The biggest reason is that I'm pretty convinced the end product should be simple, cheap, and effective.  Unfortunately, the trend in the software world is to just throw more CPU horsepower and RAM at a problem until it becomes "practical."  If you can't do it onboard the local system, you hook up an AWS or Azure account and have theoretically unlimited computing power at your disposal.  Sadly, that cuts out the "cheap" requirement (and really puts a ding in "simple"--tethering to a cloud system brings its own set of issues).

Alternatively, you can just add more local computing power on board, right?  "Moore's law is your friend" is a common saying amongst software types.  Practically speaking, most affordable drones are not going to be able to carry around a miniature Cray computer and still do anything fun or worthwhile.  (And I'm probably not going to live long enough for credit card-sized quantum computers to be listed on eBay!)

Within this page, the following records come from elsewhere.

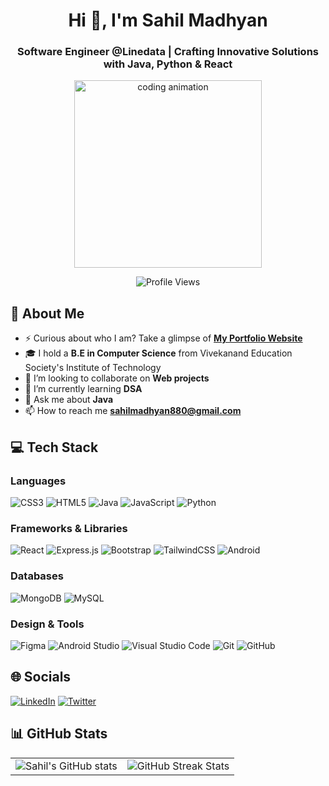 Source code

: <h1 align="center">Hi 👋, I'm Sahil Madhyan</h1>
<h3 align="center">Software Engineer @Linedata | Crafting Innovative Solutions with Java, Python & React</h3>

<p align="center">
  <!-- Free animated SVG from an open-source resource -->
  <img src="https://raw.githubusercontent.com/Ashutosh00710/github-profile-readme-generator/master/Developer.svg" alt="coding animation" width="300"/>
</p>
<p align="center">
  <img src="https://komarev.com/ghpvc/?username=sahil-madhyan&&label=Profile%20views&color=008080&style=for-the-badge" alt="Profile Views"/>
</p>

## 💫 About Me

- ⚡ Curious about who I am? Take a glimpse of [**My Portfolio Website**](https://sahil-madhyan.vercel.app)
- 🎓 I hold a **B.E in Computer Science** from Vivekanand Education Society's Institute of Technology
- 👯 I’m looking to collaborate on **Web projects**
- 🌱 I’m currently learning **DSA**
- 💬 Ask me about **Java**
- 📫 How to reach me **sahilmadhyan880@gmail.com**

## 💻 Tech Stack

### Languages
![CSS3](https://img.shields.io/badge/css3-%231572B6.svg?style=for-the-badge&logo=css3&logoColor=white)
![HTML5](https://img.shields.io/badge/html5-%23E34F26.svg?style=for-the-badge&logo=html5&logoColor=white)
![Java](https://img.shields.io/badge/java-%23ED8B00.svg?style=for-the-badge&logo=openjdk&logoColor=white)
![JavaScript](https://img.shields.io/badge/javascript-%23323330.svg?style=for-the-badge&logo=javascript&logoColor=%23F7DF1E)
![Python](https://img.shields.io/badge/python-3670A0?style=for-the-badge&logo=python&logoColor=ffdd54)

### Frameworks & Libraries
![React](https://img.shields.io/badge/react-%2320232a.svg?style=for-the-badge&logo=react&logoColor=%2361DAFB)
![Express.js](https://img.shields.io/badge/express.js-%23404d59.svg?style=for-the-badge&logo=express&logoColor=%2361DAFB)
![Bootstrap](https://img.shields.io/badge/bootstrap-%238511FA.svg?style=for-the-badge&logo=bootstrap&logoColor=white)
![TailwindCSS](https://img.shields.io/badge/tailwindcss-%2338B2AC.svg?style=for-the-badge&logo=tailwind-css&logoColor=white)
![Android](https://img.shields.io/badge/android-%2320232a.svg?style=for-the-badge&logo=android&logoColor=%a4c639)

### Databases
![MongoDB](https://img.shields.io/badge/MongoDB-%234ea94b.svg?style=for-the-badge&logo=mongodb&logoColor=white)
![MySQL](https://img.shields.io/badge/mysql-%2300000f.svg?style=for-the-badge&logo=mysql&logoColor=white)

### Design & Tools
![Figma](https://img.shields.io/badge/figma-%23F24E1E.svg?style=for-the-badge&logo=figma&logoColor=white)
![Android Studio](https://img.shields.io/badge/Android%20Studio-3DDC84.svg?style=for-the-badge&logo=android-studio&logoColor=white)
![Visual Studio Code](https://img.shields.io/badge/Visual%20Studio%20Code-0078d7.svg?style=for-the-badge&logo=visual-studio-code&logoColor=white)
![Git](https://img.shields.io/badge/git-%23F05033.svg?style=for-the-badge&logo=git&logoColor=white)
![GitHub](https://img.shields.io/badge/github-%23121011.svg?style=for-the-badge&logo=github&logoColor=white)

## 🌐 Socials
[![LinkedIn](https://img.shields.io/badge/LinkedIn-%230077B5.svg?style=for-the-badge&logo=linkedin&logoColor=white)](https://linkedin.com/in/sahil-madhyan) 
[![Twitter](https://img.shields.io/badge/Twitter-%231DA1F2.svg?style=for-the-badge&logo=twitter&logoColor=white)](https://twitter.com/sahil_madhyan)

## 📊 GitHub Stats
<table align="center">
  <tr>
    <td>
      <img src="https://github-readme-stats.vercel.app/api?username=sahil-madhyan&show_icons=true&theme=vue-dark" alt="Sahil's GitHub stats"/>
    </td>
    <td>
      <img src="https://github-readme-streak-stats.herokuapp.com/?user=Sahil-Madhyan&theme=vue-dark&hide_border=false" alt="GitHub Streak Stats"/>
    </td>
  </tr>
</table> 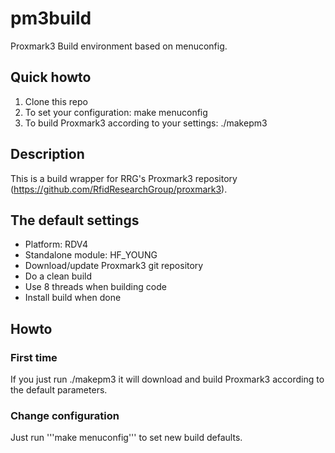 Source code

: # pm3build
Proxmark3 Build environment based on menuconfig.

## Quick howto
1) Clone this repo
2) To set your configuration: make menuconfig
3) To build Proxmark3 according to your settings: ./makepm3

## Description
This is a build wrapper for RRG's Proxmark3 repository (https://github.com/RfidResearchGroup/proxmark3).

## The default settings
* Platform: RDV4
* Standalone module: HF_YOUNG
* Download/update Proxmark3 git repository
* Do a clean build
* Use 8 threads when building code
* Install build when done

## Howto
### First time
If you just run ./makepm3 it will download and build Proxmark3 according to the default parameters.
### Change configuration
Just run '''make menuconfig''' to set new build defaults.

The next biggest reason for looking at FPGAs is timing and reliability.  Again, with a purely software system, you can do a lot of interesting work, but the trade off is that you often can't guarantee how long it will take.  Small, lightweight systems like the Raspberry Pi are certainly promising, but between OS scheduling, memory requirements, and standard software bugs and edge cases, it becomes very difficult to make something happen fast enough for a real-world application.  Of course, you can always beef up the computing system (RAM, CPU, specialized OS or RTOS), but now you're edging toward the same problem as before:  Too many resources to haul around, too complex an implementation, and "cheap' is just a catch phrase as you try to wire up yet another dedicated computer into the system.

The last reason, and probably the most personal, is that I just like to learn new things.  FPGAs have always fascinated me with their possibilities, ever since I first heard of them about 10 years ago.  Along with trying to make this concept work for its own sake, this is the perfect chance for me to learn something new.

## The Big Idea

If you're not familiar with the concept of Graph Cuts, Wikipedia has several articles that introduce the basic concepts, as well as a discussion on how they are applied to vision and segmentation problems.  For those who don't want to wade too far into the math or Google Scholar, here is a basic primer.

### Basic Graph Cuts

Graph cut algorithms work by taking a network model (pipes, wires, packets, probabilities, etc) and finding the maximum amount of "flow" that can move from a source node to a sink node.  At first glance, this might not seem very useful outside of actual networks, but it turns out that it's very useful in other realms, especially for image processing.

In the image below, for example, the question being solved is "What's in the road?"  Using graph cut algorithms, the pixels in the image are turned into a network, with neighboring pixels connected together (called n-links), and a source and sink "virtual" pixel added.  The label nodes (as they are normally called) are also connected to each pixel in the image (called a t-link).  The strength of the connection is based on how close each pixel is to the definition of the label, and the individual pixels are connected to each other, based on how similar they are to their neighbors--left side (a) of the image below.

When the process is finished, the products of the graph cut are shown in the right side (b).  The deer can be pulled out of the image, and the background is left behind.  In the middle is the green outline, known as the "cut path", and a numeric value for the total flow.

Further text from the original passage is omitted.